Assignment >>
The expected output is each line below containing "from", copied in full.

§ §

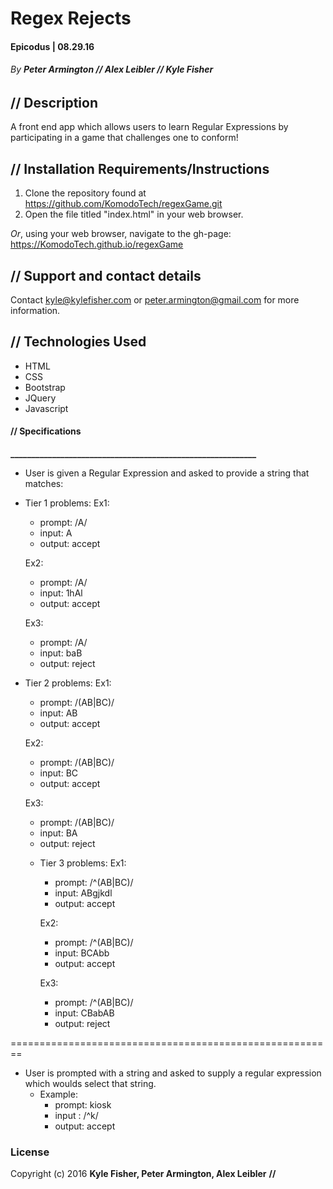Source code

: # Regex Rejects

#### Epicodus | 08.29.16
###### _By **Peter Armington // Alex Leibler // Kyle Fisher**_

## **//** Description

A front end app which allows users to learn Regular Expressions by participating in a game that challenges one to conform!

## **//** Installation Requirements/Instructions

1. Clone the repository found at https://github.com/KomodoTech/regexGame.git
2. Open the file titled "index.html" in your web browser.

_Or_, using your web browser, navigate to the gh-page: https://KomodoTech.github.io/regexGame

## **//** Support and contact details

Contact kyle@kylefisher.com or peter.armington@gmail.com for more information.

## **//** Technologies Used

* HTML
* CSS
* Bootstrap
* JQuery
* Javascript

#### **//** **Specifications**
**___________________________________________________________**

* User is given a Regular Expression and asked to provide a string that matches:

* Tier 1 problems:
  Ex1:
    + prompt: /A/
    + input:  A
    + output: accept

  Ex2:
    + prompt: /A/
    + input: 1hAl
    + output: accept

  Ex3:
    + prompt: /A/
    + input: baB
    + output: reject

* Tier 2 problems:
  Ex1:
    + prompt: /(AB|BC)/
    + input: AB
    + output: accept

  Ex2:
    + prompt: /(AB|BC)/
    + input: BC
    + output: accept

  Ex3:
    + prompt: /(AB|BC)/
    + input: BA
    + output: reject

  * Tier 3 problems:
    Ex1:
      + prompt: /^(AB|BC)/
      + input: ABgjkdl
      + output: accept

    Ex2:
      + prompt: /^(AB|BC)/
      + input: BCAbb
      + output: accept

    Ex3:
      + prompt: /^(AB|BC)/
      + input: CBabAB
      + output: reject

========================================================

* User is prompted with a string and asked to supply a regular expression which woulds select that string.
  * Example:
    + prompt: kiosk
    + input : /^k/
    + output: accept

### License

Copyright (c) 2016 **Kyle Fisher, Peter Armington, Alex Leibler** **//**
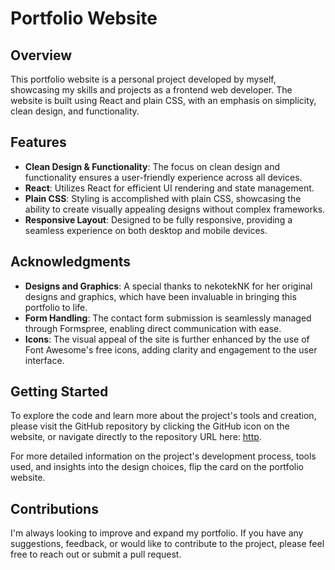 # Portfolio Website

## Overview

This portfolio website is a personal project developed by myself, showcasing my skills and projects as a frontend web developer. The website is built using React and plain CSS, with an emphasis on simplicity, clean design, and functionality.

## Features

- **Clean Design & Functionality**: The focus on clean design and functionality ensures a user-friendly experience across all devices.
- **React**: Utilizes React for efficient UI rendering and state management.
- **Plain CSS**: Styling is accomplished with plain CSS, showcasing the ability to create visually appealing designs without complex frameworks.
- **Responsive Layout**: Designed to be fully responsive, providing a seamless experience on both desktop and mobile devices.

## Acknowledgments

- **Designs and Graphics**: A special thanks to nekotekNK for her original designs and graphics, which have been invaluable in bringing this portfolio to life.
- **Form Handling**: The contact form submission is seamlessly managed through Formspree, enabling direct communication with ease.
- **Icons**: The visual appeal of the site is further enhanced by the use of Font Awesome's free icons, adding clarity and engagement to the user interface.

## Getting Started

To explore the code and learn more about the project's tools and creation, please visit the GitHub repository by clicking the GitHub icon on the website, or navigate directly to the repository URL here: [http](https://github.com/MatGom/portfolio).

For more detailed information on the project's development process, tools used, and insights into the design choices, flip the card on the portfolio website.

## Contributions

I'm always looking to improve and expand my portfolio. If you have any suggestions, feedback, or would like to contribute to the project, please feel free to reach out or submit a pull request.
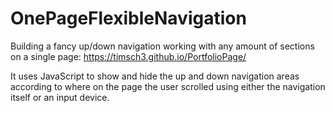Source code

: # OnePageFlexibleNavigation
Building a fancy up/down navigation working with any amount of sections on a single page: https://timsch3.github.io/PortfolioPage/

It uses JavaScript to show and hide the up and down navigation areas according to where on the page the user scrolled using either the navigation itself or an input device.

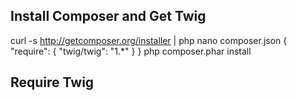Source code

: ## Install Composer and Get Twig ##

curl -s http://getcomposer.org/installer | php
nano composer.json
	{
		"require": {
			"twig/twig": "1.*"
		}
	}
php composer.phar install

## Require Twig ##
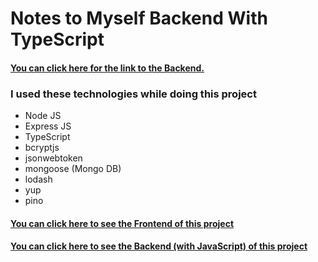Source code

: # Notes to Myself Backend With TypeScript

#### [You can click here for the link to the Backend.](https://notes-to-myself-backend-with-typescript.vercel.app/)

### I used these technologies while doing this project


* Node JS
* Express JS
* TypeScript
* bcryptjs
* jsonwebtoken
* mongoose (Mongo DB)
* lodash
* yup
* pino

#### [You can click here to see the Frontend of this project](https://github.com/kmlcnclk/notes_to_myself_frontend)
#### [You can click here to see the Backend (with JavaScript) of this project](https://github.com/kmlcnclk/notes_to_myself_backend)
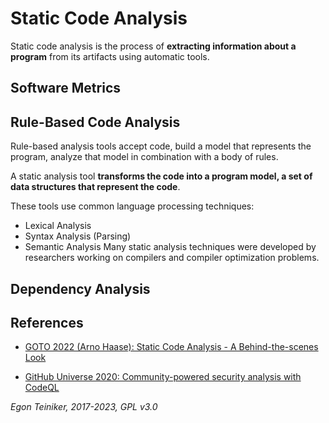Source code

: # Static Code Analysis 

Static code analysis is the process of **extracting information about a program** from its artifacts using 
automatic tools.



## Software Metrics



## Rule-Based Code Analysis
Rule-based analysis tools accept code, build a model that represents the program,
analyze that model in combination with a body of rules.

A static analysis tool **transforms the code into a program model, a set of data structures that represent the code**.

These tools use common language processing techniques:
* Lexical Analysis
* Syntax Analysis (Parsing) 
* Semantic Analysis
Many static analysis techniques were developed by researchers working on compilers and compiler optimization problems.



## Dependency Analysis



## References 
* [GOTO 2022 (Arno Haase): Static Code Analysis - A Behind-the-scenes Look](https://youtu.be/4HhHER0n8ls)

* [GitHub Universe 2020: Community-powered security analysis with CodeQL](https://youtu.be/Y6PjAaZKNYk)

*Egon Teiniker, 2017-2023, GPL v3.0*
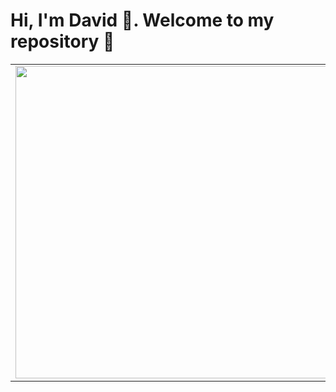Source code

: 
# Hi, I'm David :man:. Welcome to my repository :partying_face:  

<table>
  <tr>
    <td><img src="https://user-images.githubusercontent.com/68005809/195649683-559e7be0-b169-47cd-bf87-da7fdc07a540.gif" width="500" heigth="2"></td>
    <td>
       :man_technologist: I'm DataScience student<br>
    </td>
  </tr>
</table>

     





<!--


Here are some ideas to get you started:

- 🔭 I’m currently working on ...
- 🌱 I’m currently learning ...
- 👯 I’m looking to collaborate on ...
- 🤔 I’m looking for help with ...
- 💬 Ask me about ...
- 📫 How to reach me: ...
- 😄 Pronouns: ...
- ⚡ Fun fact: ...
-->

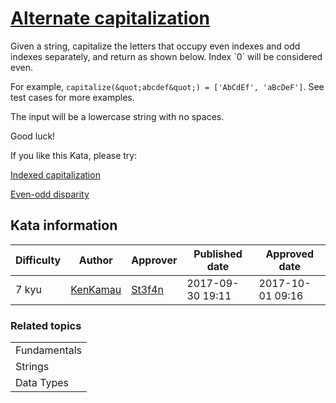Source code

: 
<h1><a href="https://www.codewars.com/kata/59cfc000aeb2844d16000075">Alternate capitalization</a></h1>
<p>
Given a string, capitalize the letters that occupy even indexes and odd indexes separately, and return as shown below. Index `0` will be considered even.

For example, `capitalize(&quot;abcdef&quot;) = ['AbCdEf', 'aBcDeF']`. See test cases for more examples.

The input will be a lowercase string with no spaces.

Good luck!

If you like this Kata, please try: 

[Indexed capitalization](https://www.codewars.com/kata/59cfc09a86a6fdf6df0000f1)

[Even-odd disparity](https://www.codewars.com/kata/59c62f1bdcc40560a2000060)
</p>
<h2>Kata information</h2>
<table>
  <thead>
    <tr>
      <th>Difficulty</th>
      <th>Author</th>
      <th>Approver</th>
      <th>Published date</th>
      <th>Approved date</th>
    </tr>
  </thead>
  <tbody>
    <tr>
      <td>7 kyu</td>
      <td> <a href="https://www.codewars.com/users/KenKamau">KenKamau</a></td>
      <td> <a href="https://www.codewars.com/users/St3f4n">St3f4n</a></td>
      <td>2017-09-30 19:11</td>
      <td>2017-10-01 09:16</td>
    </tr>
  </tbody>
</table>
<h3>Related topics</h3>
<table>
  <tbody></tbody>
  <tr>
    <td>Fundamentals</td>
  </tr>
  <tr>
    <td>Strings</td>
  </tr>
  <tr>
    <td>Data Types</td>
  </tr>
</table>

§ §

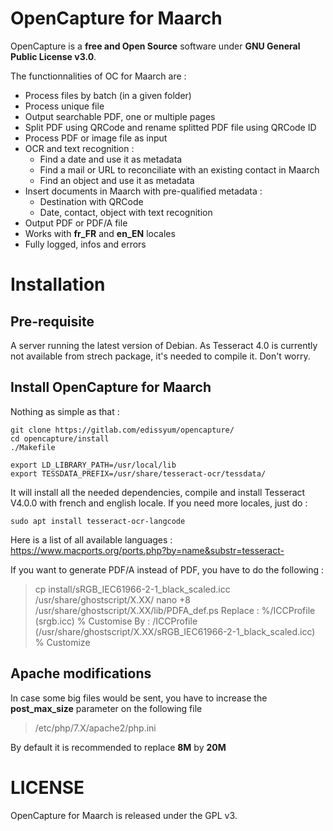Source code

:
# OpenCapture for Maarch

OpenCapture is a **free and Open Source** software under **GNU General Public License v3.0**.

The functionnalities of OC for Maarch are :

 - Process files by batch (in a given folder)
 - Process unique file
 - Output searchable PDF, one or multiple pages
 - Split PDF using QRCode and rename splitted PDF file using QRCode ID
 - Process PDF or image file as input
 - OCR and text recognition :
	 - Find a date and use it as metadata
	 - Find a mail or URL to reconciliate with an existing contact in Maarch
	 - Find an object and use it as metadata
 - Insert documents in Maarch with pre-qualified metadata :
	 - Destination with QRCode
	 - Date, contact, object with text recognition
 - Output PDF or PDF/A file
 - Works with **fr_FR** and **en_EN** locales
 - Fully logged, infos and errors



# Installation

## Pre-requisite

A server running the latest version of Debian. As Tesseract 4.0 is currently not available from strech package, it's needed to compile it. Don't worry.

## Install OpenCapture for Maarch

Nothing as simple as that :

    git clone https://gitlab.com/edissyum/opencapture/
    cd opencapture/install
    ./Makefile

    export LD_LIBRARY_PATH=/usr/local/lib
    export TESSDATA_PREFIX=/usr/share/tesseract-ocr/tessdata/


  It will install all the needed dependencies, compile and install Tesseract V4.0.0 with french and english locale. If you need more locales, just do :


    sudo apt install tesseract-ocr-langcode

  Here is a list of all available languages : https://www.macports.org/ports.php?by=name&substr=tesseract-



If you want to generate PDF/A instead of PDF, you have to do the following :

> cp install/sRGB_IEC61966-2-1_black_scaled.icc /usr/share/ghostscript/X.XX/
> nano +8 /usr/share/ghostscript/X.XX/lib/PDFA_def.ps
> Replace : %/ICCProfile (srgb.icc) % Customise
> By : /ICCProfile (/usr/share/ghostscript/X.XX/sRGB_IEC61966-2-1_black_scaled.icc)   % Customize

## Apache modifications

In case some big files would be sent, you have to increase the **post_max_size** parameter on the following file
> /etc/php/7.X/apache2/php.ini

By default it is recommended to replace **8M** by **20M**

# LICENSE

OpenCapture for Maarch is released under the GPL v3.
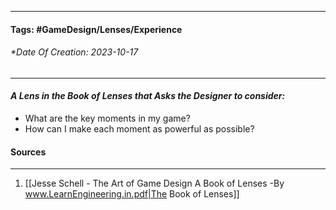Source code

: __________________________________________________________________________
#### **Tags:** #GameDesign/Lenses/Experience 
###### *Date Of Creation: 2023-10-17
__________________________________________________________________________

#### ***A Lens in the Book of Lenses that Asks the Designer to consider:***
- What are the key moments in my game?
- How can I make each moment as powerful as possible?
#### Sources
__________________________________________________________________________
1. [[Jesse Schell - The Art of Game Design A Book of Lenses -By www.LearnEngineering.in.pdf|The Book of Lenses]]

§ §

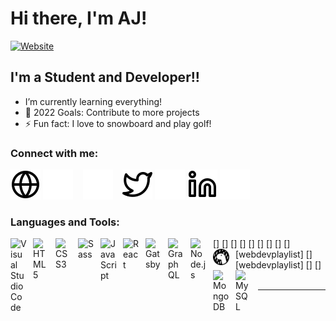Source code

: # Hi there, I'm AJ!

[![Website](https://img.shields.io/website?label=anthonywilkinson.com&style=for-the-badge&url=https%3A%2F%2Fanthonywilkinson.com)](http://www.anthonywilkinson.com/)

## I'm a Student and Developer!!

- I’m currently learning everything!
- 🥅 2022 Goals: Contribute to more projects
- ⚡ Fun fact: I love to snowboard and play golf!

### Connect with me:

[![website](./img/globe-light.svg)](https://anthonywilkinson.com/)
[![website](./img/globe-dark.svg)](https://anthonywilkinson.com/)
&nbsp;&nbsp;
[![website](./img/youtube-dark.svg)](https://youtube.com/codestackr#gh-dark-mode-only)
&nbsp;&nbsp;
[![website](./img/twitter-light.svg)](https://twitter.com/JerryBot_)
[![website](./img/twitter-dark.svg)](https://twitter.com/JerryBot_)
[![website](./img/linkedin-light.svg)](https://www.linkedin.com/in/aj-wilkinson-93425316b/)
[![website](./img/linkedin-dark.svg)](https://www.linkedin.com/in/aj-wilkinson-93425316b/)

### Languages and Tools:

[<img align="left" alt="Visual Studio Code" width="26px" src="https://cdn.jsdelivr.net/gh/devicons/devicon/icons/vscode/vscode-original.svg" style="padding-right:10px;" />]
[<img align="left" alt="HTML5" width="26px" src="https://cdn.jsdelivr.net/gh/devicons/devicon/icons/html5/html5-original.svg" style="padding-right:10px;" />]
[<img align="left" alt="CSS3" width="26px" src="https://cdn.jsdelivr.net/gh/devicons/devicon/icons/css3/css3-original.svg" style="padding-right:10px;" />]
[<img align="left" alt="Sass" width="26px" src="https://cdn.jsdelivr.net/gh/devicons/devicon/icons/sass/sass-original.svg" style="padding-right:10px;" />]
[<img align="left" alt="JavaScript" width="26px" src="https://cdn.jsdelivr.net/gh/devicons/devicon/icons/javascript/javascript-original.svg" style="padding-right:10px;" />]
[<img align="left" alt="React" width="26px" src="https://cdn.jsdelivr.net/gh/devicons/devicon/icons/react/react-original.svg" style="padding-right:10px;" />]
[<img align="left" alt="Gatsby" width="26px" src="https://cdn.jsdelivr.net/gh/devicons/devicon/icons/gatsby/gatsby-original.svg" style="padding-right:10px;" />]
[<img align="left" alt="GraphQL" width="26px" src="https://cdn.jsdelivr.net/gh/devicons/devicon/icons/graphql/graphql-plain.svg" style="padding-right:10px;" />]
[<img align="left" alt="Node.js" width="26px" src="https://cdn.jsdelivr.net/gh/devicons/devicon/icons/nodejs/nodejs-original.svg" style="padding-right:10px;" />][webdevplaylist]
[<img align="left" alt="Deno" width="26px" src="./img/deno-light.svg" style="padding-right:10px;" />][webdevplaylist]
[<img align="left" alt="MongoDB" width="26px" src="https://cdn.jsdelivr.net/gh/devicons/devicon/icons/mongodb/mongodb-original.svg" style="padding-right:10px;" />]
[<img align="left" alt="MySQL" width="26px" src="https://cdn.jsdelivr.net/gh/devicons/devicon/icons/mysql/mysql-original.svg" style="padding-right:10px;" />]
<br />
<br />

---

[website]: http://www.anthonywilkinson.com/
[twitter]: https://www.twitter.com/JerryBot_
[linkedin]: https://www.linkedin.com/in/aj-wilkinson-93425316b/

§ §

Response box >>
Static code analysis is the process of **extracting information about a program** from its artifacts using 
A server running the latest version of Debian. As Tesseract 4.0 is currently not available from strech package, it's needed to compile it. Don't worry.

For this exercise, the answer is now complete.